In a transaction announced in June 2012, Cemex Philippines said it will buy for around US$1 each ton of coal ash to be produced by the 200MW power plant of Korea Electric Power in the central province of Cebu.
Indian production challenged by local coal shortage
17 October 2011India: Indian cement companies are facing a shortage of coal from Coal India Ltd, the country's largest producer. However they are unlikely to be affected by this due to the high levels of imports, a cement trade official has said.
"Most cement companies import up to 70%-75% of the coal needed to run their captive power plants. As of now, I don't expect cement supply to be affected by the coal shortage," said Sanjay Ladiwala, president of the Cement Stockists and Dealers Association of Bombay.
A brokerage report by Emkay Securities has stated that large cement companies such as ACC, Ambuja Cements and Ultratech Cement source around 20% of their thermal coal needs from Coal India's monthly electronic auctions. The report also said that Coal India has diverted the 4Mt for auction in October 2011 to power generation companies. This could lead to some cost escalation for cement producers as they have to rely on higher-priced imported coal.
Separately, Ladiwala said that cement prices rose across most of the country in October 2011, except in southern regions, as demand from the construction sector revived after the summer monsoon rains ended.
India: ACC intends to substitute 5% of its annual coal requirement of about 5Mt over the next three years with waste generated by cities and other industries. The company aims to save USD12m in 2011 by burning waste, primarily plastics, at its plants. In 2010 the company saved USD9.6m on fossil fuels.
"We are currently working on disposal of city wastes. We are segregating the plastic wastes and then use it in our kiln. Plastic has higher calorific value than coal," said ACC Director (Energy and Environment) K N Rao at the 4th Global Initiative for Restructuring Environment and Management.
"We have replaced 2% of our coal requirement by burning all types of wastes. Our target is to replace 5% of our total coal requirement within the next three years," Rao said.
ACC has an installed production capacity of 30Mt/yr in India where it uses about 5Mt/yr of coal. The company is currently implementing two pilot projects on management of waste for use as fuel at Kullu, in Himachal Pradesh, and Katni, in Madhya Pradesh. Besides plastic, the company also burns other materials that it segregates from city and industrial wastes.
Meanwhile the company has also announced that cement shipments reached 1.73Mt in September 2011, a rise by 9.5% compared to the same month in 2010. Production rose to 1.67Mt in September 2011 from 1.52Mt in 2010.
Producers split coal purchases to avoid high prices
17 June 2011Japan: Major cement makers are dispersing their coal purchases to hedge against the risk of buying when prices are high.
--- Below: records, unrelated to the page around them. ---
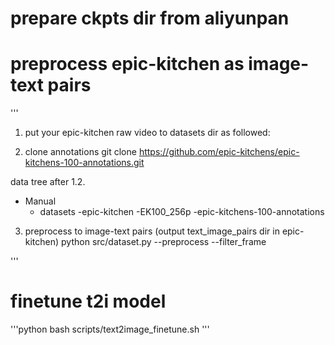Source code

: # prepare ckpts dir from aliyunpan

# preprocess epic-kitchen as image-text pairs
'''

1. put your epic-kitchen raw video to datasets dir as followed:

2. clone annotations 
git clone https://github.com/epic-kitchens/epic-kitchens-100-annotations.git

data tree after 1.2.
- Manual
    - datasets
        -epic-kitchen
            -EK100_256p
            -epic-kitchens-100-annotations

3. preprocess to image-text pairs (output text_image_pairs dir in epic-kitchen)
python src/dataset.py --preprocess --filter_frame

'''

# finetune t2i model
'''python
bash scripts/text2image_finetune.sh
'''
Traditionally, cement companies purchase a year's worth of coal in the month of April because price changes have tended to be small. With coal prices becoming more volatile, however, they are keeping a close eye on the market to gauge favourable times to buy.
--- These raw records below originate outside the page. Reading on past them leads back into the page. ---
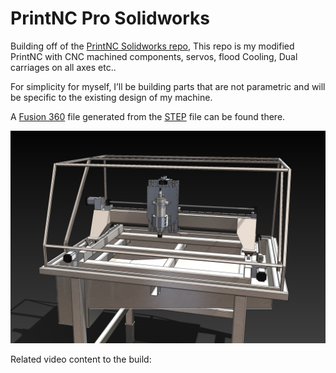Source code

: # PrintNC Pro Solidworks

Building off of the [PrintNC Solidworks repo](https://github.com/bhowiebkr/PrintNC_Solidworks), This repo is my modified PrintNC with CNC machined components, servos, flood Cooling, Dual carriages on all axes etc..  

For simplicity for myself, I’ll be building parts that are not parametric and will be specific to the existing design of my machine. 

A [Fusion 360](https://github.com/bhowiebkr/PrintNC_Pro_Solidworks/tree/main/src/Assemblies/Fusion%20360)
 file generated from the [STEP](https://github.com/bhowiebkr/PrintNC_Pro_Solidworks/tree/main/src/Assemblies/STEP) file can be found there.




![CNC](https://github.com/bhowiebkr/PrintNC_Pro_Solidworks/blob/main/images/PNC_PRO_1.jpg)

Related video content to the build:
Producers are hoping to keep costs in check in this way because coal purchases account for at least half of their materials expenses. Taiheiyo Cement has procured only about 30% of its coal supply for the current fiscal year, while Sumitomo Osaka Cement Co. and Mitsubishi Materials Corp. have each purchased around 60%. Sumitomo Osaka Cement, which began spreading out its purchases in the previous fiscal year, is reportedly considering whether or not to disperse costs even further.
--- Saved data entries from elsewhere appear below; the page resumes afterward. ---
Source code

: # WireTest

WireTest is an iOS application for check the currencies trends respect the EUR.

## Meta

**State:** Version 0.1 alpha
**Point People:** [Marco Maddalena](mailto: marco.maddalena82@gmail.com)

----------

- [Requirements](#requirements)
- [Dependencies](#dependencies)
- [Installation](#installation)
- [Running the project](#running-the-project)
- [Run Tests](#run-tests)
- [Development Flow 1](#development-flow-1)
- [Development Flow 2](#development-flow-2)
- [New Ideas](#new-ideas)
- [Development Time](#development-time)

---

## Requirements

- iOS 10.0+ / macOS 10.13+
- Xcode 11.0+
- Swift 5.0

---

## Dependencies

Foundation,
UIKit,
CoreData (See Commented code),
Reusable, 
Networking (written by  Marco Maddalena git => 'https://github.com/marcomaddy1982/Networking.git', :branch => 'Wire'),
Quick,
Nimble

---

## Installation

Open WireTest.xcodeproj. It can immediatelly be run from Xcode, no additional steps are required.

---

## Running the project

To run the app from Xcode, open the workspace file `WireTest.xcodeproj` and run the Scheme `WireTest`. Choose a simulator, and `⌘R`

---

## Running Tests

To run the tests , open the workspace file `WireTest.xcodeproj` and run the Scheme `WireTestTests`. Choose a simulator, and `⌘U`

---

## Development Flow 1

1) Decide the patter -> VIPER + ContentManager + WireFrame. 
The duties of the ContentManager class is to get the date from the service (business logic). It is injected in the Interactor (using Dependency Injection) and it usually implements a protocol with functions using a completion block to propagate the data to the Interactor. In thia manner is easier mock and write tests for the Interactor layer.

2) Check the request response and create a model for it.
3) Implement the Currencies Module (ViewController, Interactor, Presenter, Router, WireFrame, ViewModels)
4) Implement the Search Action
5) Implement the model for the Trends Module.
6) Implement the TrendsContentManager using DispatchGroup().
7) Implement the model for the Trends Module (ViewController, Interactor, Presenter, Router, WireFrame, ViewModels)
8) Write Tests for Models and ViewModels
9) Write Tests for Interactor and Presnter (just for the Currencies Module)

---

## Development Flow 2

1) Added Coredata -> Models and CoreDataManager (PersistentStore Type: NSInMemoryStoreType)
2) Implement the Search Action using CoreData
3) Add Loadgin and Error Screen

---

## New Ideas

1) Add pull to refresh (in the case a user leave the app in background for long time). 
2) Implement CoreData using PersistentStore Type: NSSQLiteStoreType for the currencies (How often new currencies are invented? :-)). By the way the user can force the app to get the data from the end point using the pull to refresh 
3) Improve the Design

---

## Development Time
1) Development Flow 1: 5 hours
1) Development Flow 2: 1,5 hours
Coal prices began rising in 2010 after major floods in Australia and the jump between January and March 2011, which served as the basis for purchase prices in April 2011, was particularly steep. Consequently, Taiheiyo Cement and Sumitomo Osaka Cement are believed to have paid nearly USD 150/t, an increase of 30% on April 2010. Wholesale coal prices are currently at around USD 135/t.